Quando fala sobre submissão e fetichismo, Foster se refere à fase final da carreira de modelo de Bettie, quando a moça passou a ser clicada em poses de bondage, responsáveis por fazer com que seu sucesso se tornasse ainda maior – e que suas fotos vendessem ainda mais, é claro. No entanto, apesar de não serem ilegais, imagens como uma de Bettie amarrada à cadeira, com as mãos atadas, amordaçada e trajando sapatos de salto alto, lingerie e meia pretas 7/8 passaram a incomodar profundamente os puritanos norte-americanos. Tanto a estrela quanto aqueles que comercializavam suas fotos começaram a ser vigorosamente perseguidos.

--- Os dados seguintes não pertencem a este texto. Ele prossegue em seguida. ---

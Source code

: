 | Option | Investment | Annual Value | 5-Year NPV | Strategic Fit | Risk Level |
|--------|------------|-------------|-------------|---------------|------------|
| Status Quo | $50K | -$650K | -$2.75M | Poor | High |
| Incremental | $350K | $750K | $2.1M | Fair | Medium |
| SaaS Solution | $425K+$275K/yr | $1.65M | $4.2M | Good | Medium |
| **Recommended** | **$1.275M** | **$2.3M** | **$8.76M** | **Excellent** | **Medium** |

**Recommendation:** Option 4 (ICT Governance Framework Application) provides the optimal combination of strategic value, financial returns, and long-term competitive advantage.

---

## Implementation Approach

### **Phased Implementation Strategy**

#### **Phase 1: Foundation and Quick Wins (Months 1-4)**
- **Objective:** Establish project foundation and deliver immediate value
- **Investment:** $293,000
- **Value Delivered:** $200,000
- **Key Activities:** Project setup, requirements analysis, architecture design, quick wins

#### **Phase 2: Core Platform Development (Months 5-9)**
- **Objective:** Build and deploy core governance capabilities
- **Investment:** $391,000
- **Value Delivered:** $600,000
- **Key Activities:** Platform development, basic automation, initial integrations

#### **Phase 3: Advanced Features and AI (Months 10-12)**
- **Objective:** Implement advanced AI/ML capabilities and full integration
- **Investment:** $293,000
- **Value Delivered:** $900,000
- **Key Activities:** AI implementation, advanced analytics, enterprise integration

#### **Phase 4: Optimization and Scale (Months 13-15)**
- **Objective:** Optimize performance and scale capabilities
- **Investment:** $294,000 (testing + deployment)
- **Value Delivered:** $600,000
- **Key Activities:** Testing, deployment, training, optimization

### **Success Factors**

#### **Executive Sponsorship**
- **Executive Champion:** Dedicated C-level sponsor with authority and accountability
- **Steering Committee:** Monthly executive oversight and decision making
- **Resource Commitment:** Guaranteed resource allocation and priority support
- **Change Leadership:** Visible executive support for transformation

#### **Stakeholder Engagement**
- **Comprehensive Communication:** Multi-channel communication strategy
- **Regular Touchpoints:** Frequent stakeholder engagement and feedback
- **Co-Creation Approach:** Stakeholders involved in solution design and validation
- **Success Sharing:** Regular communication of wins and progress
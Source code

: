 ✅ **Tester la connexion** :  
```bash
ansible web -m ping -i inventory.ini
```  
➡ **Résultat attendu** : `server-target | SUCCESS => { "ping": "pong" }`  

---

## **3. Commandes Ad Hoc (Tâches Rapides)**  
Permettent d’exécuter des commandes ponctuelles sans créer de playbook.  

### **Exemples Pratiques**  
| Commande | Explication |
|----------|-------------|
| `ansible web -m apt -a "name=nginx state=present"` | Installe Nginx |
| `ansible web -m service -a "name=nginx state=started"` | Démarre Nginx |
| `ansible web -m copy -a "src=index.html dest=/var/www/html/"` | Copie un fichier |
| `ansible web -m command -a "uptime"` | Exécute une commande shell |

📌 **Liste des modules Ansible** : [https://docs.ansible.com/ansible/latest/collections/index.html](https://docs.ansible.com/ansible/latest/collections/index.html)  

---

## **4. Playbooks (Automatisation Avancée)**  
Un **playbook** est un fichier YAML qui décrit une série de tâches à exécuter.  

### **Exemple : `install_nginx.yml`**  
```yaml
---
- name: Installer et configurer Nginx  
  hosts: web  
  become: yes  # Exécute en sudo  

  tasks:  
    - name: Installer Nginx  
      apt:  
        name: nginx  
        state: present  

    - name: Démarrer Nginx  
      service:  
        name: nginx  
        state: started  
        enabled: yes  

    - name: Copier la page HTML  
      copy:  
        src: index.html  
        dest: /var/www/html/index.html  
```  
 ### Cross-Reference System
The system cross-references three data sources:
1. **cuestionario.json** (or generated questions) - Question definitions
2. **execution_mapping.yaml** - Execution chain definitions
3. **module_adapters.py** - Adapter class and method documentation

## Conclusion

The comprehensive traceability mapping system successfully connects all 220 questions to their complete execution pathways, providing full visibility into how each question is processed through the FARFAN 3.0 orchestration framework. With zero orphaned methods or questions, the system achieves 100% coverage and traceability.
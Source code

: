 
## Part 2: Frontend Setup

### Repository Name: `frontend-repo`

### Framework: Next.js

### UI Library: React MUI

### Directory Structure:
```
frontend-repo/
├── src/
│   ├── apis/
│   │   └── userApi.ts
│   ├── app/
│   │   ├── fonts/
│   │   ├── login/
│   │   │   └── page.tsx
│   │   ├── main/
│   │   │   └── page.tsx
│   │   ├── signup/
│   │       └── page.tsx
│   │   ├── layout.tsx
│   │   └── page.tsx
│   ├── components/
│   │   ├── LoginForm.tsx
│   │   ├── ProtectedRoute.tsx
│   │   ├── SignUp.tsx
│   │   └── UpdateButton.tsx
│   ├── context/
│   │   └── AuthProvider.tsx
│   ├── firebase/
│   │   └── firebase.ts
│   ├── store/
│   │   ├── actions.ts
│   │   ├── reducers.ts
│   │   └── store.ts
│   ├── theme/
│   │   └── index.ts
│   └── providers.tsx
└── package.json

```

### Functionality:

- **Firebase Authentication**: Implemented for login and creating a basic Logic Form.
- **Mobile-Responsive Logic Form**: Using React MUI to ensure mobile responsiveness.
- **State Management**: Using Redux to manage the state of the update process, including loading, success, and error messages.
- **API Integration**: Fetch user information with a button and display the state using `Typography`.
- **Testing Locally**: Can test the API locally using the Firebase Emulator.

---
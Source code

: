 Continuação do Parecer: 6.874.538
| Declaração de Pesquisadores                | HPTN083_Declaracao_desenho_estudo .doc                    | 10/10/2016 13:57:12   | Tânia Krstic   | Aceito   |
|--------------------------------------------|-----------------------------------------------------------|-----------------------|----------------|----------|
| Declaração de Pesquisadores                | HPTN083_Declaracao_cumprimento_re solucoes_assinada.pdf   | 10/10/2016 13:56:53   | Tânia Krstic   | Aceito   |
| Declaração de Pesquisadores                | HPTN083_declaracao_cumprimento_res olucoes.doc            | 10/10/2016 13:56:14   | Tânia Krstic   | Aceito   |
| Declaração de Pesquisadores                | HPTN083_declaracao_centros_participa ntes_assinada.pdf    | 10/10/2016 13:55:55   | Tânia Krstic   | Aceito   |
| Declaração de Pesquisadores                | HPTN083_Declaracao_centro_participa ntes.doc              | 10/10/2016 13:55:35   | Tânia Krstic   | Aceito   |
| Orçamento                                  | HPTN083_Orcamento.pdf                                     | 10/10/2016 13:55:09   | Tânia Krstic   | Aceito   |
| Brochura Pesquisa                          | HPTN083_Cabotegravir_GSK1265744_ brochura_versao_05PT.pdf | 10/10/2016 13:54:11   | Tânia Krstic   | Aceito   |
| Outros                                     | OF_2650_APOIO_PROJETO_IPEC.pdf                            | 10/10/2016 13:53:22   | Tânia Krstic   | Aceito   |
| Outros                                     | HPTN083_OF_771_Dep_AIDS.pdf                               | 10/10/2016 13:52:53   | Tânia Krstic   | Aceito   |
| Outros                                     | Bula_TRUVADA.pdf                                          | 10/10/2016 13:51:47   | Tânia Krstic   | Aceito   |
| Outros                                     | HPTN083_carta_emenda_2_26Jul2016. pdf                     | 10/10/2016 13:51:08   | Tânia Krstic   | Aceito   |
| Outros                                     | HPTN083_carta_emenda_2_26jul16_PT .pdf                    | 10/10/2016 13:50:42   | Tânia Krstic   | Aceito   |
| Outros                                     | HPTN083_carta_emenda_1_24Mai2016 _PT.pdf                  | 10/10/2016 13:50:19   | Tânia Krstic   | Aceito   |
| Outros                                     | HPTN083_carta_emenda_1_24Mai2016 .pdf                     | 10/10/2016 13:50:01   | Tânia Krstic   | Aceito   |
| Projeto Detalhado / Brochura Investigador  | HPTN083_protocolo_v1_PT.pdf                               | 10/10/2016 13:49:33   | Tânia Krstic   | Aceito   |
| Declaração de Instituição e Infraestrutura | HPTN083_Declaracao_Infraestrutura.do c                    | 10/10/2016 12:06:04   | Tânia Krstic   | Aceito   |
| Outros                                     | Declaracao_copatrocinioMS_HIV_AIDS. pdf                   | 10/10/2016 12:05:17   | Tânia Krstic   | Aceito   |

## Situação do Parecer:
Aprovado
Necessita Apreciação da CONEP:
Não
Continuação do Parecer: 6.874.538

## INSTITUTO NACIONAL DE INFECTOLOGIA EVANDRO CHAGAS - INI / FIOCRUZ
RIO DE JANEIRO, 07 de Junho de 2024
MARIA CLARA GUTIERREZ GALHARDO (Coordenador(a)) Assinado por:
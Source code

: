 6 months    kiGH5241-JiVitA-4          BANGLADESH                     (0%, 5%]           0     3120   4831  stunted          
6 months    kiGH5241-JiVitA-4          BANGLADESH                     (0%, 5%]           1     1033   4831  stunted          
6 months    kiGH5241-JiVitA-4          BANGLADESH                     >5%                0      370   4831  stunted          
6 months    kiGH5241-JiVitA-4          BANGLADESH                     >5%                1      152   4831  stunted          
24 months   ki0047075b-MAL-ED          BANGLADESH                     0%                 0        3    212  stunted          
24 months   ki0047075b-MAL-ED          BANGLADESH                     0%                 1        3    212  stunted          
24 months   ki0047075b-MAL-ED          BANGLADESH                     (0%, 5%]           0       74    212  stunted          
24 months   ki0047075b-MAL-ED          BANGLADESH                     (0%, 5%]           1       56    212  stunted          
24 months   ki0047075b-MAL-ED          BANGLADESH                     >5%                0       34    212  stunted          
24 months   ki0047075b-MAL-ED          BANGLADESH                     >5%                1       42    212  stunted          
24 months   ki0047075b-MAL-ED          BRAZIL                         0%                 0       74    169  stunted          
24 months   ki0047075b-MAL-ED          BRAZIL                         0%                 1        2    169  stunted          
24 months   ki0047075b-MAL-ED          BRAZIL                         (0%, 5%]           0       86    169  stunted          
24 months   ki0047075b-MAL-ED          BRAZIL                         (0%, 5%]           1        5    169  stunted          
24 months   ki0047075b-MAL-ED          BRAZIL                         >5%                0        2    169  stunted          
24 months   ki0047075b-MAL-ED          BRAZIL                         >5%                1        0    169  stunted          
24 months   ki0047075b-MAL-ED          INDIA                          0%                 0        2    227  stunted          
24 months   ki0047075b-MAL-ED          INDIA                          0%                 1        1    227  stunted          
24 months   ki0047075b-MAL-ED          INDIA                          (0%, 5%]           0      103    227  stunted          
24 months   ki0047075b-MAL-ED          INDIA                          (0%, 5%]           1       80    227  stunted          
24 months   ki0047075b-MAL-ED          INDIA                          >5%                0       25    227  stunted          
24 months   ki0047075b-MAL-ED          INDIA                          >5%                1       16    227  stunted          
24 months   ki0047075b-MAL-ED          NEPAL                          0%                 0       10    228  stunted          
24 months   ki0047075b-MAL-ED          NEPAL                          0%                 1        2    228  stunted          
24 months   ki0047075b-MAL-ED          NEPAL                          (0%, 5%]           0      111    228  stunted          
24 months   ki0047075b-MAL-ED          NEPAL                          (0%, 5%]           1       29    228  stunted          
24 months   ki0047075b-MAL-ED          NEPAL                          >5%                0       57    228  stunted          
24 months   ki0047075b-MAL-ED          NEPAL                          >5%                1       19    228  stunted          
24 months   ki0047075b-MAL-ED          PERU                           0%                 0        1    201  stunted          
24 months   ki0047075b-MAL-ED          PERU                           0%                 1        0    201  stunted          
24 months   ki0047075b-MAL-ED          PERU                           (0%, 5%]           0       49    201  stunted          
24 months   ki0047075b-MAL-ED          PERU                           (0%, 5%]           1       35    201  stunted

Então, no auge de sua carreira, aos 34 anos, pouco antes do Natal de 1957, Bettie decidiu parar com tudo aquilo e sumir das lentes e flashs. "Estava cansada da vida que levava e queria tentar fazer algo mais", afirmaria décadas depois. Interessante notar que a moça nunca quis ser exatamente modelo. Bettie sempre sonhou em ser uma celebridade do cinema ou da televisão, algo que não conseguiu principalmente por refutar as investidas sexuais de gente poderosa dessas áreas.
Deus e facadas
Após o final da carreira, uma vida turbulenta. Entrou para a Igreja Batista e passou a dar aulas, mas problemas psiquiátricos fariam com que se envolvesse em situações extremamente sérias. A primeira delas aconteceu após ver mais um de seus relacionamentos chegar ao fim – romances fracassados foram uma de suas marcas. Inconformada com o término do casamento, Bettie ameaçou o agora seu ex-marido com um revólver. Nos anos seguintes, atacaria de fato outras pessoas, mas utilizando facas. Um desses atentados, em 1982, resultou em uma temporada de aproximadamente uma década atrás das grades.
Enquanto tentava administrar sua conturbada vida pessoal, a imagem de Bettie ganhava cada vez mais força. Após a liberação sexual da década de 1970, a moça virou um símbolo impulsionado pelo trabalho de artistas como Dave Stevens, Olivia de Berardinis e Robert Blue, que, mais do que homenagear, reverenciaram a modelo e contribuíram decisivamente para que seu nome – e principalmente seu corpo, seu rosto e suas poses provocantes – entrasse para o mais elevado hall de estrelas da indústria pop.
Se "Bettie Page" passa longe de ser um primor de biografia – a narrativa de Foster é um claro exemplo de texto que se sustenta enquanto jornalismo, mas passa longe de ser uma boa literatura —, vale para que o leitor conheça com certa profundidade a história da modelo e entenda as transformações dos valores morais e sexuais das últimas seis décadas, bem como a maneira que as engrenagens da indústria do entretenimento se modificaram ao longo de todos esses anos.
Bettie Page morreu em 11 de dezembro de 2008, aos 85 anos, de causas naturais.